Un entraineur doit-il systématiquement expliquer ses choix ?
Mon souci a toujours été d’expliquer tous mes choix, tactiques ou autres. Le propre d’un entraineur c’est avant tout de faire progresser son équipe. Comment s’y prendre ? Il y a ceux qui prônent le “Regarde comment je fais, fais comme moi“. Ce qui peut éventuellement marcher venant d’anciens pros. D’autres optent pour le “Fais comme je te dis et on ne discute pas“. Ce qui ne fonctionne plus du tout. Vis-à-vis de mes joueurs, j’étais très soucieux d’être en mesure d’expliquer le pourquoi de mes options et aussi de les convaincre. Personne n’avale un savoir et un savoir faire sans le comprendre et l’accepter.
Quelle est votre plus grande fierté d’entraîneur ? Votre plus grand regret ?
Gagner la Coupe d’Europe (UEFA) en 2001 avec Liverpool fut un moment extraordinaire. Mon plus grand regret reste France-Bulgarie en 1993. Une vraie blessure.
Dans l’Equipe Mag (juillet 2010 après Knysna), vous avez dit “Dans le bus, je pense que j’aurais trouvé les mots“. Sincèrement, qu’auriez-vous dit ?

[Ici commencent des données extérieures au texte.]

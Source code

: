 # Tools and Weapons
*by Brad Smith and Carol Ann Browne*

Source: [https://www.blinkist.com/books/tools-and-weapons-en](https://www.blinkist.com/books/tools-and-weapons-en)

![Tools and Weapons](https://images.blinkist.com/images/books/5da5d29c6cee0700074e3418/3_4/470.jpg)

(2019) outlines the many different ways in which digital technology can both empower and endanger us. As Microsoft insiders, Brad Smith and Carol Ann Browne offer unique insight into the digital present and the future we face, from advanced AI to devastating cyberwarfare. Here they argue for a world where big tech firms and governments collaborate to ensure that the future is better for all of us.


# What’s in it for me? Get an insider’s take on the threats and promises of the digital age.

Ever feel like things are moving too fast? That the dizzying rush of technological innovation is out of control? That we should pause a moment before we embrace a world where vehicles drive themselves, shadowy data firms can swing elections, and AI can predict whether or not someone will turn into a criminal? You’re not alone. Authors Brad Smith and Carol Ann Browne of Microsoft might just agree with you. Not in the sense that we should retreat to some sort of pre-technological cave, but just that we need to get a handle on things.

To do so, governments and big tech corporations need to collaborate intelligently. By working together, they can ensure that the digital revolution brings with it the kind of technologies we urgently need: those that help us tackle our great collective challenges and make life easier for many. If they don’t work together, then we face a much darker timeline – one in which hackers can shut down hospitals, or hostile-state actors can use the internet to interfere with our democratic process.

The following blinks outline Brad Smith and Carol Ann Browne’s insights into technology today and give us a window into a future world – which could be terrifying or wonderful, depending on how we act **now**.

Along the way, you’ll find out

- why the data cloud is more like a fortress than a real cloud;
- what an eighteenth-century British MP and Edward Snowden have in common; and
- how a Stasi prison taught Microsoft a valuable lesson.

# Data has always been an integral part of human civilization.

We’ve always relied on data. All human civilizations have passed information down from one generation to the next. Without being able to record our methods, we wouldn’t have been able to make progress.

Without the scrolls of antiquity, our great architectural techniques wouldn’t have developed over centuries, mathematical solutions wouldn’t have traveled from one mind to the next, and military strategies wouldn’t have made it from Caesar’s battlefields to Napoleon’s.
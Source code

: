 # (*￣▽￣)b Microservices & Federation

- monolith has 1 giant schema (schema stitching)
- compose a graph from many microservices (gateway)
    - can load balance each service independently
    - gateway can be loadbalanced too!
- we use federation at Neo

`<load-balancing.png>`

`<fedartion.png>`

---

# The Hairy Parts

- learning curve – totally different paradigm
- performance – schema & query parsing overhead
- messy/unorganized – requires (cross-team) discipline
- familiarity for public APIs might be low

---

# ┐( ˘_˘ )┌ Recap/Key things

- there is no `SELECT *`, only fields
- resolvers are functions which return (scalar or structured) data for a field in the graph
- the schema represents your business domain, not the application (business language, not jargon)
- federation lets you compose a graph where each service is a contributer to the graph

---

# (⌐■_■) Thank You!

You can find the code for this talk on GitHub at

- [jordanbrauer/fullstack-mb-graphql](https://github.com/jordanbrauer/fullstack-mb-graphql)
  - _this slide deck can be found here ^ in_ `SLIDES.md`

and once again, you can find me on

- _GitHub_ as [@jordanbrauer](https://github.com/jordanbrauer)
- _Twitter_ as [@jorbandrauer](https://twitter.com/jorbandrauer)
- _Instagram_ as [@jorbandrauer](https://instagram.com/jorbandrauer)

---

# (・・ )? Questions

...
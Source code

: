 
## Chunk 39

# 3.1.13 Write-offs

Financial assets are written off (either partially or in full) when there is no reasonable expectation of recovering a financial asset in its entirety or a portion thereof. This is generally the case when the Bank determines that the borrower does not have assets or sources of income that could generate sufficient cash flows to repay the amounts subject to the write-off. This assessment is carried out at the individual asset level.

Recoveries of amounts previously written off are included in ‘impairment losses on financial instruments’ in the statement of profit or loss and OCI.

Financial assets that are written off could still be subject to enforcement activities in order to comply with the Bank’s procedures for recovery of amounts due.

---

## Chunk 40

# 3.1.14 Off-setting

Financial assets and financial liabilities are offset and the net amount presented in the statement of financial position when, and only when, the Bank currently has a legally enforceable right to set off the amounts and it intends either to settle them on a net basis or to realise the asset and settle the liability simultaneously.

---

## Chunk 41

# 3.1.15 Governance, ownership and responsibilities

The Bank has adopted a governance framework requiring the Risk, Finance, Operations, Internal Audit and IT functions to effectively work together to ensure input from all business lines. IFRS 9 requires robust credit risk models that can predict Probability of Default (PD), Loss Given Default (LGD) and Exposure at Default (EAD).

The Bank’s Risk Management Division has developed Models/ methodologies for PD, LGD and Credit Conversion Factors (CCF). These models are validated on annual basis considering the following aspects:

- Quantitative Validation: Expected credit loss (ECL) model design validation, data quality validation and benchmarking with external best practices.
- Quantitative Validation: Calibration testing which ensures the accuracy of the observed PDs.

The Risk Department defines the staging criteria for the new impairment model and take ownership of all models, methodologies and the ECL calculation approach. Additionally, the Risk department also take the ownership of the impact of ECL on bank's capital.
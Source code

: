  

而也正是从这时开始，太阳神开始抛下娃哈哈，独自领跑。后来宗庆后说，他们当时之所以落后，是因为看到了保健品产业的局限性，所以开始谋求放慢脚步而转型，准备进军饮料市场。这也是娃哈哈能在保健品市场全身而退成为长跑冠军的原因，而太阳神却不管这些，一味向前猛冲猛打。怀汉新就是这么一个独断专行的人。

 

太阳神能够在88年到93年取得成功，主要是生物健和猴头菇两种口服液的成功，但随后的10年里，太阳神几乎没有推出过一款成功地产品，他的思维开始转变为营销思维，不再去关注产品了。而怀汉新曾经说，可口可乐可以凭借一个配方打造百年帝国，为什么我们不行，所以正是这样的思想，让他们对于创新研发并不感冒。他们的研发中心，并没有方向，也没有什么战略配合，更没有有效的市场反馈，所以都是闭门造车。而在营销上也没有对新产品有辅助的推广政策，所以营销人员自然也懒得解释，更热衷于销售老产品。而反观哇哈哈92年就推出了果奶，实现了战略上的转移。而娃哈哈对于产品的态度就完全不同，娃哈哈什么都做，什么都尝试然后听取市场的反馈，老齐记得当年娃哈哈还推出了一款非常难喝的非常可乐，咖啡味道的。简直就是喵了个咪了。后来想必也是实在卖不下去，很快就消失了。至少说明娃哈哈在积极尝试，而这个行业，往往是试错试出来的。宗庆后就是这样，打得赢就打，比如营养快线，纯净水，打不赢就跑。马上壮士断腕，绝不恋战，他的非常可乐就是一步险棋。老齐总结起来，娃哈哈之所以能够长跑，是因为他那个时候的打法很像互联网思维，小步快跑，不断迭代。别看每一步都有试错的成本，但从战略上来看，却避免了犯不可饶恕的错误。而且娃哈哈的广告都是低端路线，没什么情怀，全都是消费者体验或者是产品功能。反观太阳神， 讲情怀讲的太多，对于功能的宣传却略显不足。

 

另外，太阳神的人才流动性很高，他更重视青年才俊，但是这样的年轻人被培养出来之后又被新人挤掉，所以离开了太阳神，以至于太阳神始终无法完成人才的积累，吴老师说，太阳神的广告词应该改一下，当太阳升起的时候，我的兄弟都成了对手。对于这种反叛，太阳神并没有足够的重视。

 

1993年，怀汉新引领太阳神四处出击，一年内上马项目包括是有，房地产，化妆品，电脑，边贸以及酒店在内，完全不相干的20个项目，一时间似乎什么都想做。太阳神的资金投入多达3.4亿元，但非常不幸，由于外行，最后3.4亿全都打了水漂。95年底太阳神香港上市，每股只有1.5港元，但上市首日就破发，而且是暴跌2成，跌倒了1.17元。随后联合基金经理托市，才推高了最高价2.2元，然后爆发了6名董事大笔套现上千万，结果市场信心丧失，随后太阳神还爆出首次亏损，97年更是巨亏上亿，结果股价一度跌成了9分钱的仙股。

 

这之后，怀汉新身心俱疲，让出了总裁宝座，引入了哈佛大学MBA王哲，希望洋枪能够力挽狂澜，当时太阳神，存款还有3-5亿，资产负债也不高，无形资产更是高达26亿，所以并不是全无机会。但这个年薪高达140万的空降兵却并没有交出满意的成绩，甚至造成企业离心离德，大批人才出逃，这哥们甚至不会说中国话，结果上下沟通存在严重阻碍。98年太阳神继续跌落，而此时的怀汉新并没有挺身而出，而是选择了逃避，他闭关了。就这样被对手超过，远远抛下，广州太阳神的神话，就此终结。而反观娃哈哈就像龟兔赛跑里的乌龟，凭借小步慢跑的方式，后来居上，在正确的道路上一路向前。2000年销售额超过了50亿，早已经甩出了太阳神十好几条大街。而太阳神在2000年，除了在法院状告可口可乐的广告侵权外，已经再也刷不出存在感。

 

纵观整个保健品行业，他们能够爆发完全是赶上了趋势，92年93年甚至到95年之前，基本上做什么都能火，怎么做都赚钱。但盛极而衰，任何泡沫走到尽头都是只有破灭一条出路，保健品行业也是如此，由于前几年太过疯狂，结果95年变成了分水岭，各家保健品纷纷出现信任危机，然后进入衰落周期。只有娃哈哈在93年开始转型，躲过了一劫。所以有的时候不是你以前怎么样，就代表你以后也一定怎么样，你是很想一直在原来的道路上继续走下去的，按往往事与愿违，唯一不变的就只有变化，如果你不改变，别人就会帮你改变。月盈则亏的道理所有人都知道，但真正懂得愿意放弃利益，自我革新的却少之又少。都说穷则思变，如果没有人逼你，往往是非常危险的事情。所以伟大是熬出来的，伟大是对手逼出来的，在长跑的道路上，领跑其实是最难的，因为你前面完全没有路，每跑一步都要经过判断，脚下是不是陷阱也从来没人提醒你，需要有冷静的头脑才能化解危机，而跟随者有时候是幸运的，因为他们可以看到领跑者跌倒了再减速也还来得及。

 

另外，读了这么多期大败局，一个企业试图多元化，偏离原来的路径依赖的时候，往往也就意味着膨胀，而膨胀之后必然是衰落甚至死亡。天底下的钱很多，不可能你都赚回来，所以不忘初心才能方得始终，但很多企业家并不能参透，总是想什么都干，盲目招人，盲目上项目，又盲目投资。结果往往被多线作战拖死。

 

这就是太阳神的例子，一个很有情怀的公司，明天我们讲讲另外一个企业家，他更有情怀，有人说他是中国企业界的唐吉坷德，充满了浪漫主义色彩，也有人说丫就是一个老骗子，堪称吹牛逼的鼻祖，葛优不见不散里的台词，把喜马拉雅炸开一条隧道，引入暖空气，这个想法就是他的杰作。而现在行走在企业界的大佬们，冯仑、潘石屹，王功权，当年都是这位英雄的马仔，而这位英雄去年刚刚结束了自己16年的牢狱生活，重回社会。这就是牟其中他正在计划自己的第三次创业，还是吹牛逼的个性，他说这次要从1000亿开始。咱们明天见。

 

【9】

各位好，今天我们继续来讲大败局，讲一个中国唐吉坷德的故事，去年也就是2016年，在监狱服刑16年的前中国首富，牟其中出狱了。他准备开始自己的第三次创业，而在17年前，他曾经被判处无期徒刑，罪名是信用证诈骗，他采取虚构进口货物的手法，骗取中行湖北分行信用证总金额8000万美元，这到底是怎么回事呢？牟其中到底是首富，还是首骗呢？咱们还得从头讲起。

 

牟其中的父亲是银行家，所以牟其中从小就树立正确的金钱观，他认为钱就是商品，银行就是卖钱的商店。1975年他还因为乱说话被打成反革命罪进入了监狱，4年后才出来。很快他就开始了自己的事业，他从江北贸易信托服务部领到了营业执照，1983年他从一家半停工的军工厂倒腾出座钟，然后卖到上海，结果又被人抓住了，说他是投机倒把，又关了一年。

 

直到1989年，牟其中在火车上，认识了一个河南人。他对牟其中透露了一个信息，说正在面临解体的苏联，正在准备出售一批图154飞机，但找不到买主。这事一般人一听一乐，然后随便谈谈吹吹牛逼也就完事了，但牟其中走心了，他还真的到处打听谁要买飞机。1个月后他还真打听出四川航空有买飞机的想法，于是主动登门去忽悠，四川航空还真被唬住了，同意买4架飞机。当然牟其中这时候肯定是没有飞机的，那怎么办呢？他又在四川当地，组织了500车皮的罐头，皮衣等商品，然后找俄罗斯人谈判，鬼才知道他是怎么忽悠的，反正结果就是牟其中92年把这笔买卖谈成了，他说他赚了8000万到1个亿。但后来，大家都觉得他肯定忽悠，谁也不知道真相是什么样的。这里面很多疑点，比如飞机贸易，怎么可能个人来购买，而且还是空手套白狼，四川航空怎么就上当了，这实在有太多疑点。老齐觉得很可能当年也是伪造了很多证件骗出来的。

Face à l’irrationnel, il faut s’efforcer de toucher l’émotionnel. Je pense que j’aurais trouvé les mots qui les touchent, eux, les joueurs. “Pense à tes parents, à tes enfants. Ils te regardent, toute la France te regarde, vous allez vous en vouloir toute votre vie“. Mais je n’y étais pas. Inutile de revenir sur la polémique.
Qui va remporter l’Euro 2012 ?
J’espère voir la France aller le plus loin possible. Pour moi le grand favori est l’Allemagne.
Comprenez-vous que les salaires des footballeurs peuvent choquer ?
A vrai dire, je suis davantage choqué par l’attitude de certains joueurs que par leur salaire. Les golfeurs, les pilotes de F1, les chanteurs… gagnent très bien leur vie mais il n’y a que dans le foot et surtout en France que cela dérange. Frank Sinatra a chanté à plus de 80 ans. Johnny Halliday donne encore des concerts. Les footballeurs ont une durée de vie très courte. En moyenne, ils gagnent de l’argent entre 23 et 30-31 ans. Ils produisent un spectacle et c’est devenu un vrai marché.
Alors pourquoi critique-t-on autant les footballeurs ? Il y a un vrai problème d’image. On ne forme pas les footballeurs à bien s’exprimer, communiquer alors que c’est le sport le plus médiatisé. C’est pour moi une faille du système…
Quelque part, oui. Il faut savoir faire son mea culpa même si nous avons amorcé un travail en ce sens au niveau des jeunes sélections nationales. Il est important de ne pas les laisser aller au casse-pipe dans les médias. Les erreurs de langages, les phrases toutes faites sont raillées, elles desservent le footballeur et le foot en général. Je parle de la communication et plus largement du comportement. On a d’autant moins d’indulgence avec un joueur s’il gagne 100 000 euros/mois. Maintenant, on se rend compte que gagner un match n’est plus suffisant. Il faut gagner avec la manière, avoir un bon comportement, une image.
En tant qu’ancien président du PSG, je n’ai jamais trouvé que le banc de l’OL, notamment à votre époque était un exemple de tempérance, de calme et de bonne éducation!! Qu’avez-vous à répondre à cela ?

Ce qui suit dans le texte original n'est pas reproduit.